Work to complete
Please return exactly the lines from the top of the data through the line that contains "de Banco de Dados**", and skip all pictures.
-=-=-
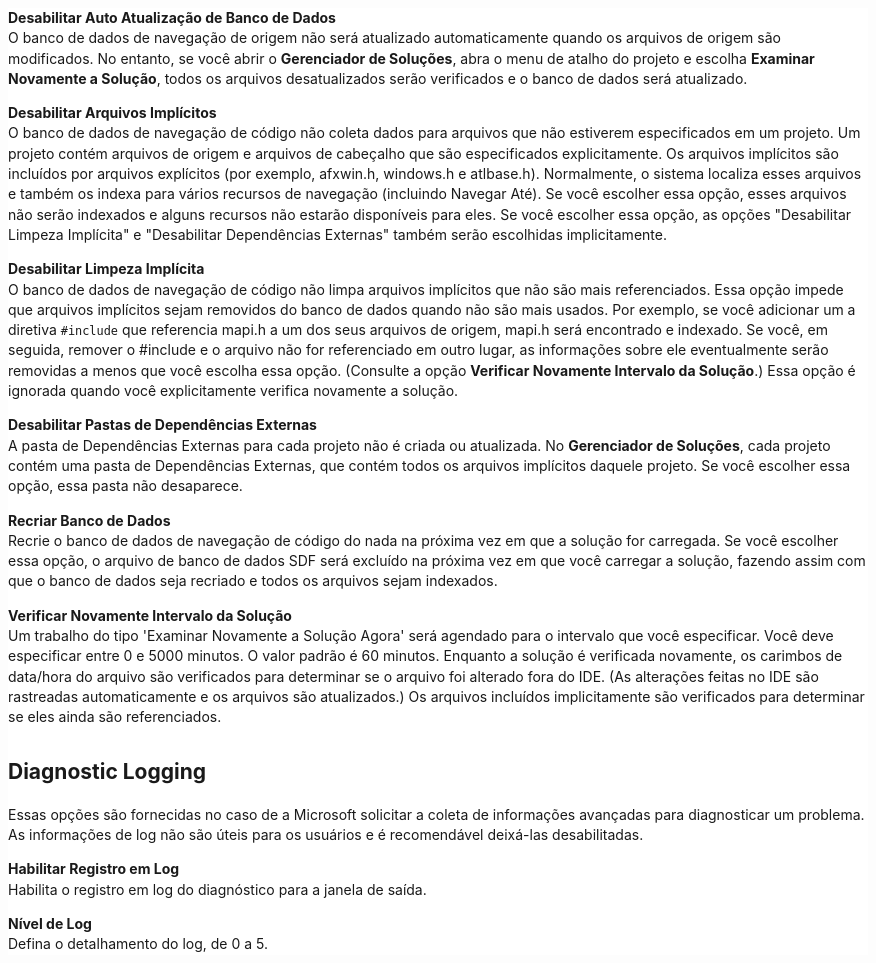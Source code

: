  **Desabilitar Auto Atualização de Banco de Dados**  
 O banco de dados de navegação de origem não será atualizado automaticamente quando os arquivos de origem são modificados. No entanto, se você abrir o **Gerenciador de Soluções**, abra o menu de atalho do projeto e escolha **Examinar Novamente a Solução**, todos os arquivos desatualizados serão verificados e o banco de dados será atualizado.  
  
 **Desabilitar Arquivos Implícitos**  
 O banco de dados de navegação de código não coleta dados para arquivos que não estiverem especificados em um projeto. Um projeto contém arquivos de origem e arquivos de cabeçalho que são especificados explicitamente. Os arquivos implícitos são incluídos por arquivos explícitos (por exemplo, afxwin.h, windows.h e atlbase.h). Normalmente, o sistema localiza esses arquivos e também os indexa para vários recursos de navegação (incluindo Navegar Até). Se você escolher essa opção, esses arquivos não serão indexados e alguns recursos não estarão disponíveis para eles. Se você escolher essa opção, as opções "Desabilitar Limpeza Implícita" e "Desabilitar Dependências Externas" também serão escolhidas implicitamente.  
  
 **Desabilitar Limpeza Implícita**  
 O banco de dados de navegação de código não limpa arquivos implícitos que não são mais referenciados. Essa opção impede que arquivos implícitos sejam removidos do banco de dados quando não são mais usados. Por exemplo, se você adicionar um a diretiva `#include` que referencia mapi.h a um dos seus arquivos de origem, mapi.h será encontrado e indexado. Se você, em seguida, remover o #include e o arquivo não for referenciado em outro lugar, as informações sobre ele eventualmente serão removidas a menos que você escolha essa opção. (Consulte a opção **Verificar Novamente Intervalo da Solução**.) Essa opção é ignorada quando você explicitamente verifica novamente a solução.  
  
 **Desabilitar Pastas de Dependências Externas**  
 A pasta de Dependências Externas para cada projeto não é criada ou atualizada. No **Gerenciador de Soluções**, cada projeto contém uma pasta de Dependências Externas, que contém todos os arquivos implícitos daquele projeto. Se você escolher essa opção, essa pasta não desaparece.  
  
 **Recriar Banco de Dados**  
 Recrie o banco de dados de navegação de código do nada na próxima vez em que a solução for carregada. Se você escolher essa opção, o arquivo de banco de dados SDF será excluído na próxima vez em que você carregar a solução, fazendo assim com que o banco de dados seja recriado e todos os arquivos sejam indexados.  
  
 **Verificar Novamente Intervalo da Solução**  
 Um trabalho do tipo 'Examinar Novamente a Solução Agora' será agendado para o intervalo que você especificar. Você deve especificar entre 0 e 5000 minutos. O valor padrão é 60 minutos. Enquanto a solução é verificada novamente, os carimbos de data/hora do arquivo são verificados para determinar se o arquivo foi alterado fora do IDE. (As alterações feitas no IDE são rastreadas automaticamente e os arquivos são atualizados.) Os arquivos incluídos implicitamente são verificados para determinar se eles ainda são referenciados.  
  
## <a name="diagnostic-logging"></a>Diagnostic Logging  
 Essas opções são fornecidas no caso de a Microsoft solicitar a coleta de informações avançadas para diagnosticar um problema. As informações de log não são úteis para os usuários e é recomendável deixá-las desabilitadas.  
  
 **Habilitar Registro em Log**  
 Habilita o registro em log do diagnóstico para a janela de saída.  
  
 **Nível de Log**  
 Defina o detalhamento do log, de 0 a 5.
-=-=-
Written answer
Source code

:  **Desabilitar Auto Atualização de Banco de Dados**  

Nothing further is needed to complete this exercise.